**Supplied records:**
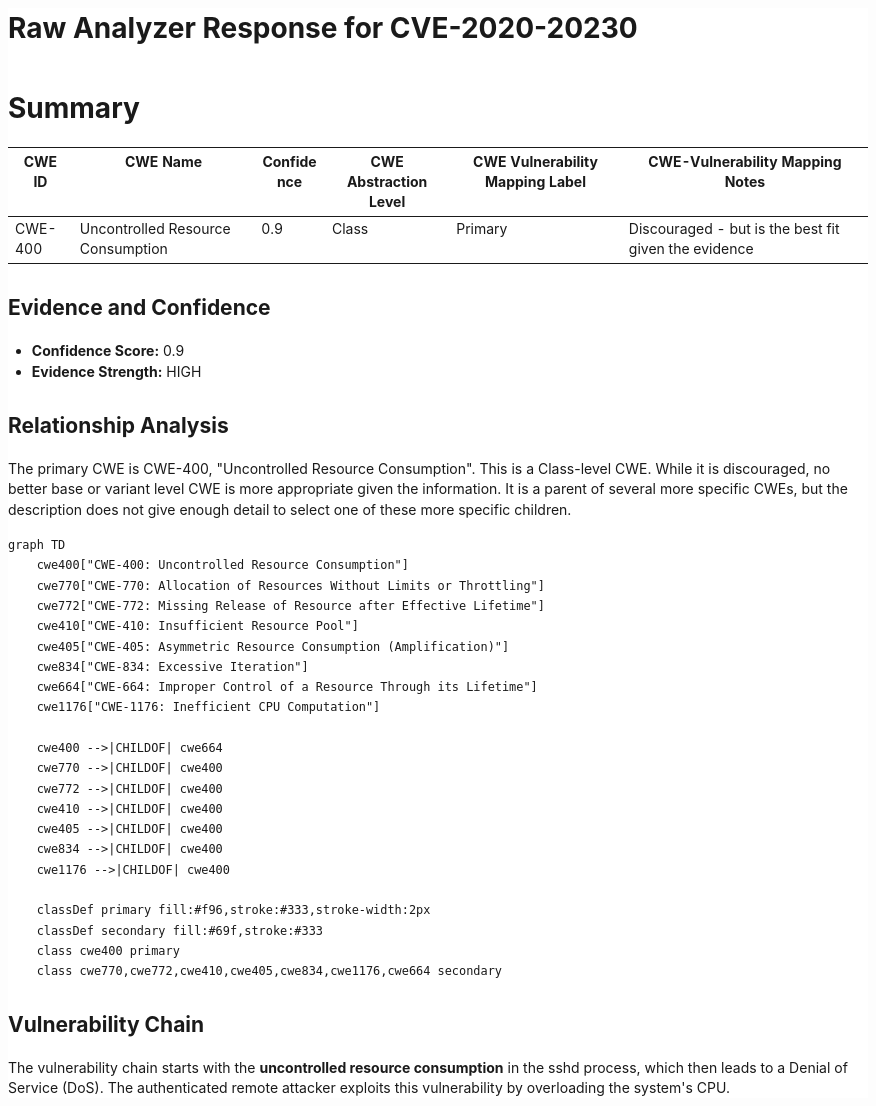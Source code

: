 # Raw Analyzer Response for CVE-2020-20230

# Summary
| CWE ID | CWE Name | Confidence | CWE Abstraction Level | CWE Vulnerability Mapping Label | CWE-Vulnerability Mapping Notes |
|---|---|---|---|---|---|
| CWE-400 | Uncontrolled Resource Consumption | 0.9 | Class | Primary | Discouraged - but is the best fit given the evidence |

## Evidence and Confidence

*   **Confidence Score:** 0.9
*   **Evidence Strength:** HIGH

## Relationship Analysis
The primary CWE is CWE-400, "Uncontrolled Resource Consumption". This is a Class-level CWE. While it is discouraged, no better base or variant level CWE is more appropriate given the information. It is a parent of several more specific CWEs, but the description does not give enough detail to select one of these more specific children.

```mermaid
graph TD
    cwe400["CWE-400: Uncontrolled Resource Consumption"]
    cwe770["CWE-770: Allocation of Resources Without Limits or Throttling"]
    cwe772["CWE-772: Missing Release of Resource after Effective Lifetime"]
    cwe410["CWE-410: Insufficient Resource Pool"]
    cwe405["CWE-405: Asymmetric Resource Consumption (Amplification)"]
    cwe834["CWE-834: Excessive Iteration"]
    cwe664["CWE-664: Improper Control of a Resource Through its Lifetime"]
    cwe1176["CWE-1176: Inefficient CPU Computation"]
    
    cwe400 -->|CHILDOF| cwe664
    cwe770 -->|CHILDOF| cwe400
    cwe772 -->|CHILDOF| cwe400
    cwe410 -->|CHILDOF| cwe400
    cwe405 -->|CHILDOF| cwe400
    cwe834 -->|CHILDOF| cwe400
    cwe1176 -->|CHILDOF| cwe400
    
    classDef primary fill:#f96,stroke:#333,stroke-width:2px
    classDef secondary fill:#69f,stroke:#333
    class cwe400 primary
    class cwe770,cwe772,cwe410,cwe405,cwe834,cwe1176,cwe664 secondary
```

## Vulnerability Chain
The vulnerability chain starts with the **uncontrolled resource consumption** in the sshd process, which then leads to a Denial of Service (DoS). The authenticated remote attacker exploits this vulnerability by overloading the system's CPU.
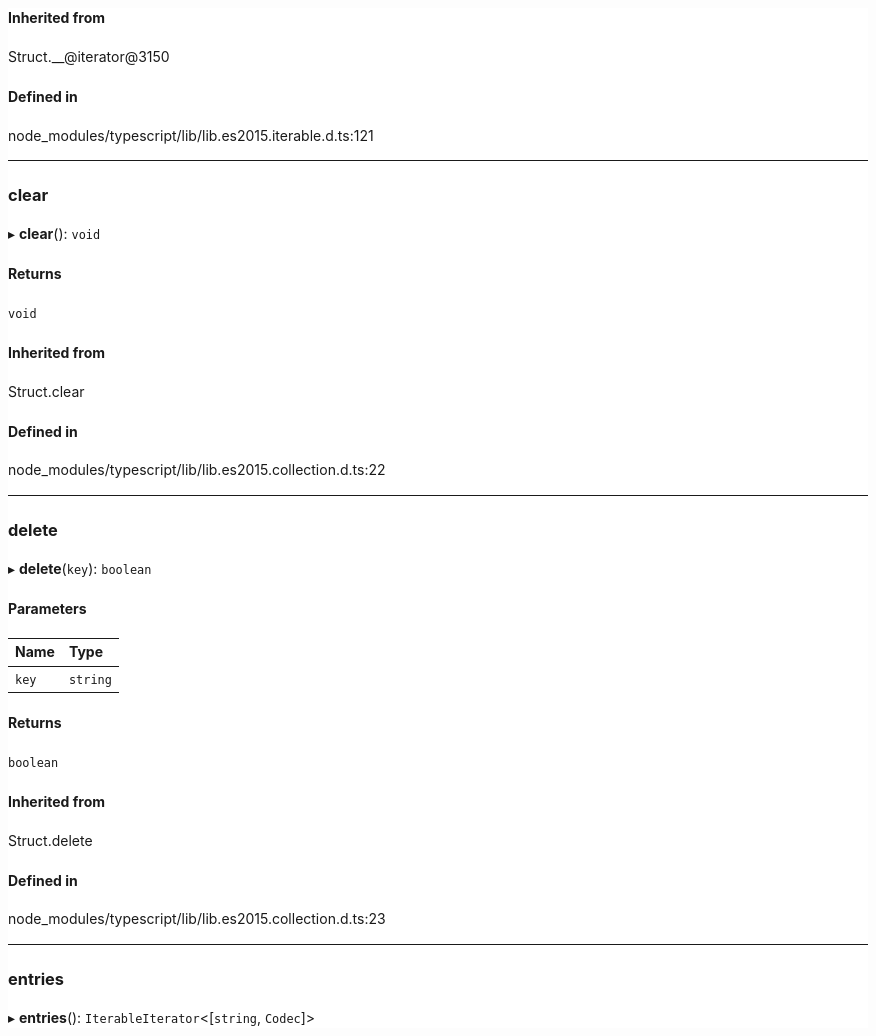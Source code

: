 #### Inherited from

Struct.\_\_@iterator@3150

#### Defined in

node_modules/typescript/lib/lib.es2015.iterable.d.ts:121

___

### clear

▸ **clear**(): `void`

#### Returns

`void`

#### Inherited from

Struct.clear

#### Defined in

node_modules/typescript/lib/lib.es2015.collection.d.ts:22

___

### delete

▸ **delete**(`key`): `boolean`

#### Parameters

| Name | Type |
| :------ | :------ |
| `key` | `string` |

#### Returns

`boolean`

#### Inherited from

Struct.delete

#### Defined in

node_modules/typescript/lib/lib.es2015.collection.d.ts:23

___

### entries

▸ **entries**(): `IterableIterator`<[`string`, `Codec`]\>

**Task details:** Print the records exactly, every one. Leave out the pictures.

**Solution for this exercise:**
Source code

: # Raw Analyzer Response for CVE-2020-20230

# Summary
| CWE ID | CWE Name | Confidence | CWE Abstraction Level | CWE Vulnerability Mapping Label | CWE-Vulnerability Mapping Notes |
|---|---|---|---|---|---|
| CWE-400 | Uncontrolled Resource Consumption | 0.9 | Class | Primary | Discouraged - but is the best fit given the evidence |

## Evidence and Confidence

*   **Confidence Score:** 0.9
*   **Evidence Strength:** HIGH

## Relationship Analysis
The primary CWE is CWE-400, "Uncontrolled Resource Consumption". This is a Class-level CWE. While it is discouraged, no better base or variant level CWE is more appropriate given the information. It is a parent of several more specific CWEs, but the description does not give enough detail to select one of these more specific children.

```mermaid
graph TD
    cwe400["CWE-400: Uncontrolled Resource Consumption"]
    cwe770["CWE-770: Allocation of Resources Without Limits or Throttling"]
    cwe772["CWE-772: Missing Release of Resource after Effective Lifetime"]
    cwe410["CWE-410: Insufficient Resource Pool"]
    cwe405["CWE-405: Asymmetric Resource Consumption (Amplification)"]
    cwe834["CWE-834: Excessive Iteration"]
    cwe664["CWE-664: Improper Control of a Resource Through its Lifetime"]
    cwe1176["CWE-1176: Inefficient CPU Computation"]
    
    cwe400 -->|CHILDOF| cwe664
    cwe770 -->|CHILDOF| cwe400
    cwe772 -->|CHILDOF| cwe400
    cwe410 -->|CHILDOF| cwe400
    cwe405 -->|CHILDOF| cwe400
    cwe834 -->|CHILDOF| cwe400
    cwe1176 -->|CHILDOF| cwe400
    
    classDef primary fill:#f96,stroke:#333,stroke-width:2px
    classDef secondary fill:#69f,stroke:#333
    class cwe400 primary
    class cwe770,cwe772,cwe410,cwe405,cwe834,cwe1176,cwe664 secondary
```

## Vulnerability Chain
The vulnerability chain starts with the **uncontrolled resource consumption** in the sshd process, which then leads to a Denial of Service (DoS). The authenticated remote attacker exploits this vulnerability by overloading the system's CPU.
Source code

: #### Inherited from

Struct.\_\_@iterator@3150

#### Defined in

node_modules/typescript/lib/lib.es2015.iterable.d.ts:121

___

### clear

▸ **clear**(): `void`

#### Returns

`void`

#### Inherited from

Struct.clear

#### Defined in

node_modules/typescript/lib/lib.es2015.collection.d.ts:22

___

### delete

▸ **delete**(`key`): `boolean`

#### Parameters

| Name | Type |
| :------ | :------ |
| `key` | `string` |

#### Returns

`boolean`

#### Inherited from

Struct.delete

#### Defined in

node_modules/typescript/lib/lib.es2015.collection.d.ts:23

___

### entries

▸ **entries**(): `IterableIterator`<[`string`, `Codec`]\>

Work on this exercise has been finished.